White largely confined her remarks to the digital-gaming sphere, her remit at Penn National. When Soll observed that “’Millennial’ is a word I surprisingly don’t hear about anymore,” White replied that a large tranche of her responsibility is identifying such customer segments, then drilling further down into them. “Now I could say we have 1,500 different types” of player, due to the richness of the available data. Millennials, for instance, might come to the casino and play corn hole, but go home and bet on sports.
Penn, White said, relies heavily on its customer database, in addition to vigorous mergers and acquisitions and media activity (possibly alluding to its alliance with the Barstool Sports website). “Data as a currency in the omnichannel world is where we’re going to differentiate ourselves,” she said of her company. “Now I can say that I have a customer who spends significantly and becomes an online customer.”
“It’s pretty obvious that digital is something our industry is still adjusting too. You need to find a niche within these customers,” White continued, to attract them to your brand. Fortunately, she said, investment in the digital sphere has been great over the past five years and it “will be increasingly dynamic in the next five years. We’ve never really had to go back and rebrand,” saying that Penn didn’t need to change what works.
“I can take a player across all of my forty-plus properties,” due to the company’s ominichannel approach. “We can still create a strategic relationship with a customer across all of our brands. I doesn’t matter where your customer- relationship management begins, as long all your customers are on that one CRM,” White said.

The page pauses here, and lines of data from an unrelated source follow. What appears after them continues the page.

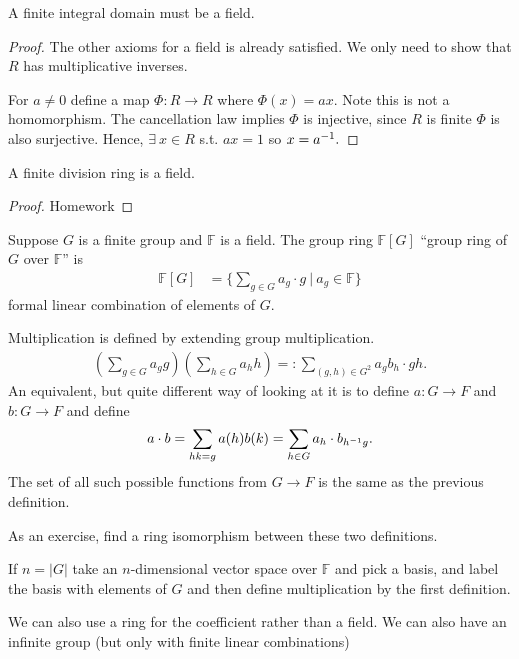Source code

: \documentclass[a4paper]{article}
\begin{document}
\begin{theorem}
    A finite integral domain must be a field.
    \begin{proof}
        The other axioms for a field is already satisfied. We only need to show that $R$ has multiplicative inverses.

        For $a\neq0$ define a map $\Phi:R\to R$ where $\Phi(x)=ax.$ Note this is not a homomorphism. The cancellation law implies $\Phi$ is injective, since $R$ is finite $\Phi$ is also surjective. Hence, $\exists~x\in R$ s.t. $ax=1$ so $x=a^{-1}.$
    \end{proof}
\end{theorem}
\begin{theorem}[Wedderburn]
    A finite division ring is a field.
    \begin{proof}
        Homework
    \end{proof}
\end{theorem}
\begin{definition}
    Suppose $G$ is a finite group and $\mathbb F$ is a field. The group ring $\mathbb F[G]$ ``group ring of $G$ over $\mathbb F$'' is \begin{align}
        \mathbb F[G]&=\{\sum_{g\in G}a_g\cdot g~|~a_g\in\mathbb F\}
    \end{align}
    formal linear combination of elements of $G.$

    Multiplication is defined by extending group multiplication. \begin{align}
        \left(\sum_{g\in G}a_gg\right)\left(\sum_{h\in G}a_hh\right)=:\sum_{(g,h)\in G^2}a_gb_h\cdot gh.
    \end{align}
    An equivalent, but quite different way of looking at it is to define $a:G\to F$ and $b:G\to F$ and define \begin{align}
        a\cdot b=\sum_{hk=g}a(h)b(k)=\sum_{h\in G}a_h\cdot b_{h^{-1} g}.
    \end{align}
    The set of all such possible functions from $G\to F$ is the same as the previous definition.

    As an exercise, find a ring isomorphism between these two definitions.
\end{definition}
If $n=|G|$ take an $n$-dimensional vector space over $\mathbb F$ and pick a basis, and label the basis with elements of $G$ and then define multiplication by the first definition.

We can also use a ring for the coefficient rather than a field. We can also have an infinite group (but only with finite linear combinations)
\end{document}
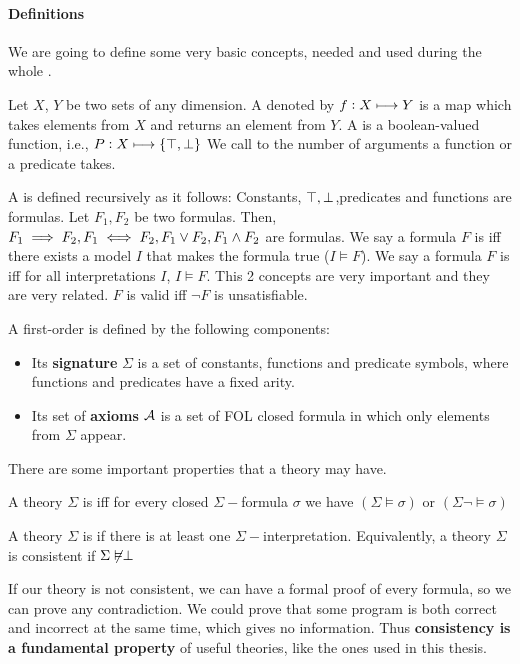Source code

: \paragraph{Definitions}

We are going to define some very basic concepts, needed and used during the whole \thisworkmp.


Let $X$, $Y$ be two sets of any dimension.
%
A  denoted by $f : X\longmapsto Y$ is a map which takes elements from $X$ and returns an element from $Y$.
%
A  is a boolean-valued function, i.e., $P : X\longmapsto \{\top,\perp\}$
%
We call  to the number of arguments a function or a predicate takes.

A  is defined recursively as it follows: Constants, $\top,\perp$,predicates and functions are formulas. Let $F_1,F_2$ be two formulas. Then, $F_1\implies F_2, F_1\iff F_2, F_1\vee F_2, F_1\wedge F_2$ are formulas.
%
We say a formula $F$ is  \gls{iff} there exists a model $I$ that makes the formula true ($I \vDash F$). 
%
We say a formula $F$ is  \gls{iff} for all interpretations $I$, $I\vDash F$.
\label{def:validity}
This 2 concepts are very important and they are very related. $F$ is valid \gls{iff} $\neg F$ is unsatisfiable. 


A first-order  is defined by the following components: 
\begin{itemize}
	\item Its \textbf{signature} $\Sigma$ is a set of constants, functions and predicate symbols, where functions and predicates have a fixed arity.
	\item Its set of \textbf{axioms} $\mathcal{A}$ is a set of \gls{FOL} closed formula in which only elements from $\Sigma$ appear.
\end{itemize}


There are some important properties that a theory may have. 

A theory $\Sigma$ is  \gls{iff} for every closed $\Sigma-$formula $\sigma$ we have $(\Sigma\vDash \sigma) \text{ or } (\Sigma\neg\vDash \sigma) $

A theory $\Sigma$ is  if there is at least one $\Sigma-$interpretation.	Equivalently, a theory $\Sigma$ is consistent if $\Sigma \not\vDash \perp$

If our theory is not consistent, we can have a formal proof of every formula, so we can prove any contradiction. 
%
We could prove that some program is both correct and incorrect at the same time, which gives no information. 
%
Thus \textbf{consistency is a fundamental property} of useful theories, like the ones used in this thesis.

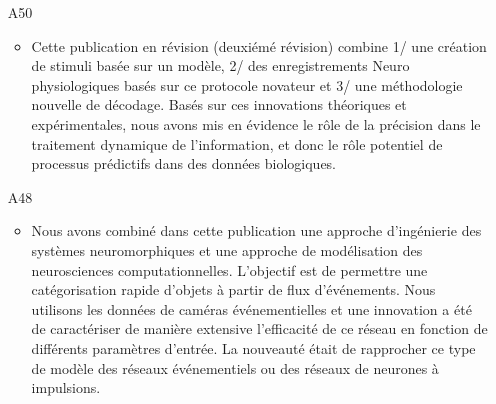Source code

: \begin{enumerate}
%

\item[A50] %
\begin{itemize}
  \item Cette publication en révision (deuxiémé révision) combine 1/ une création de stimuli basée sur un modèle, 2/ des enregistrements Neuro physiologiques basés sur ce protocole novateur et 3/ une méthodologie nouvelle de décodage. Basés sur ces innovations théoriques et expérimentales, nous avons mis en évidence le rôle de la précision dans le traitement dynamique de l'information, et donc le rôle potentiel de processus prédictifs dans des données biologiques.
\end{itemize}

\item[A48] %
\begin{itemize}
  \item Nous avons combiné dans cette publication une approche d'ingénierie des systèmes neuromorphiques et une approche de modélisation des neurosciences computationnelles. L'objectif est de permettre une catégorisation rapide d'objets à partir de flux d'événements. Nous utilisons les données de caméras événementielles et une innovation a été de caractériser de manière extensive l'efficacité de ce réseau en fonction de différents paramètres d'entrée. La nouveauté était de rapprocher ce type de modèle des réseaux événementiels ou des réseaux de neurones à impulsions.
\end{itemize}

%
%


\end{enumerate}
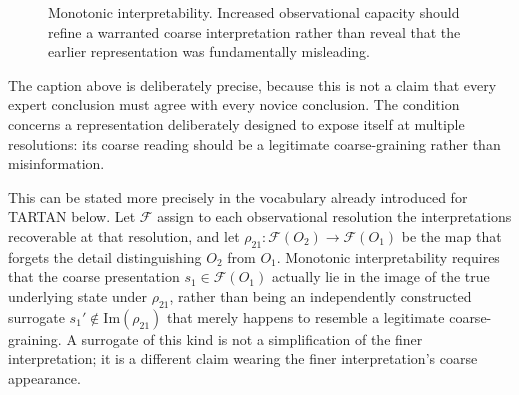 \documentclass[11pt]{article}
\begin{document}
\begin{figure}[ht]
\centering
{}
\caption{Monotonic interpretability. Increased observational capacity should refine a warranted coarse interpretation rather than reveal that the earlier representation was fundamentally misleading.}
\label{fig:monotonic-interpretability}
\end{figure}

The caption above is deliberately precise, because this is not a claim that every expert conclusion must agree with every novice conclusion. The condition concerns a representation deliberately designed to expose itself at multiple resolutions: its coarse reading should be a legitimate coarse-graining rather than misinformation.

This can be stated more precisely in the vocabulary already introduced for TARTAN below. Let $\mathcal{F}$ assign to each observational resolution the interpretations recoverable at that resolution, and let $\rho_{21}: \mathcal{F}(O_2) \to \mathcal{F}(O_1)$ be the map that forgets the detail distinguishing $O_2$ from $O_1$. Monotonic interpretability requires that the coarse presentation $s_1 \in \mathcal{F}(O_1)$ actually lie in the image of the true underlying state under $\rho_{21}$, rather than being an independently constructed surrogate $s_1' \notin \mathrm{Im}(\rho_{21})$ that merely happens to resemble a legitimate coarse-graining. A surrogate of this kind is not a simplification of the finer interpretation; it is a different claim wearing the finer interpretation's coarse appearance.
\end{document}
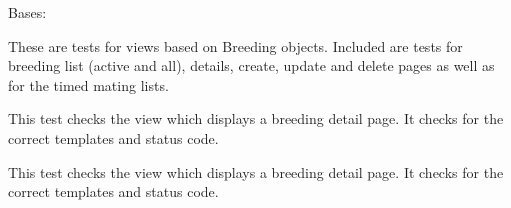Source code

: \documentclass[letterpaper,10pt,english]{sphinxmanual}
\begin{document}
\begin{fulllineitems}
\label{api:mousedb.animal.tests.BreedingViewTests}
Bases: 

These are tests for views based on Breeding objects.  Included are tests for breeding list (active and all), details, create, update and delete pages as well as for the timed mating lists.

\begin{fulllineitems}
\label{api:mousedb.animal.tests.BreedingViewTests.fixtures}
\end{fulllineitems}


\begin{fulllineitems}
\label{api:mousedb.animal.tests.BreedingViewTests.setUp}
\end{fulllineitems}


\begin{fulllineitems}
\label{api:mousedb.animal.tests.BreedingViewTests.tearDown}
\end{fulllineitems}


\begin{fulllineitems}
\label{api:mousedb.animal.tests.BreedingViewTests.test_breeding_delete}
This test checks the view which displays a breeding detail page.  It checks for the correct templates and status code.

\end{fulllineitems}


\begin{fulllineitems}
\label{api:mousedb.animal.tests.BreedingViewTests.test_breeding_detail}
This test checks the view which displays a breeding detail page.  It checks for the correct templates and status code.


\end{fulllineitems}
\end{fulllineitems}
\end{document}

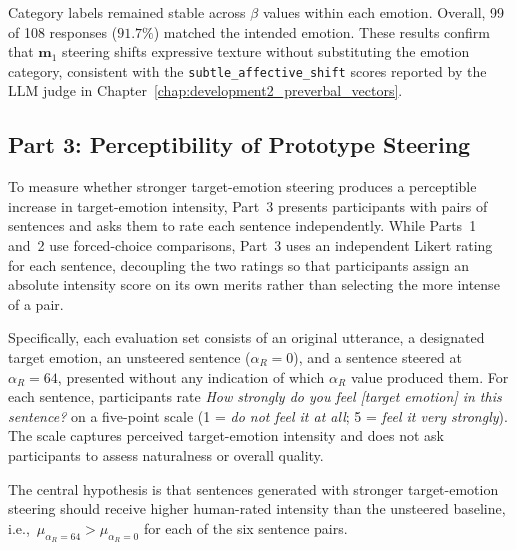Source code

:Category labels remained stable across $\beta$ values within each emotion. Overall, 99 of 108 responses ($91.7\%$) matched the intended emotion. These results confirm that $\mathbf{m}_1$ steering shifts expressive texture without substituting the emotion category, consistent with the \texttt{subtle\_affective\_shift} scores reported by the LLM judge in Chapter~\ref{chap:development2_preverbal_vectors}.\par

\subsection{Part 3: Perceptibility of Prototype Steering}

To measure whether stronger target-emotion steering produces a perceptible increase in target-emotion intensity, Part~3 presents participants with pairs of sentences and asks them to rate each sentence independently. While Parts~1 and~2 use forced-choice comparisons, Part~3 uses an independent Likert rating for each sentence, decoupling the two ratings so that participants assign an absolute intensity score on its own merits rather than selecting the more intense of a pair.\par

Specifically, each evaluation set consists of an original utterance, a designated target emotion, an unsteered sentence ($\alpha_R = 0$), and a sentence steered at $\alpha_R = 64$, presented without any indication of which $\alpha_R$ value produced them. For each sentence, participants rate \textit{How strongly do you feel [target emotion] in this sentence?} on a five-point scale (1 = \textit{do not feel it at all}; 5 = \textit{feel it very strongly}). The scale captures perceived target-emotion intensity and does not ask participants to assess naturalness or overall quality.\par

The central hypothesis is that sentences generated with stronger target-emotion steering should receive higher human-rated intensity than the unsteered baseline, i.e.,\ $\mu_{\alpha_R=64} > \mu_{\alpha_R=0}$ for each of the six sentence pairs.\par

“The companies that will win will be the ones that provide access and convenience,” interjected Payne, especially as consumers spend more on experience. That raised the question of personalizing the online interaction and White was prepared. There is a new expectation of what personalized digital experiences will in real time will be, she said, with Penn’s cashless-gaming rollout, for example, emphasizing immediate, in-game offers. “The amount of time and energy spent cleaning data,” White concluded,” is much less than in the past.”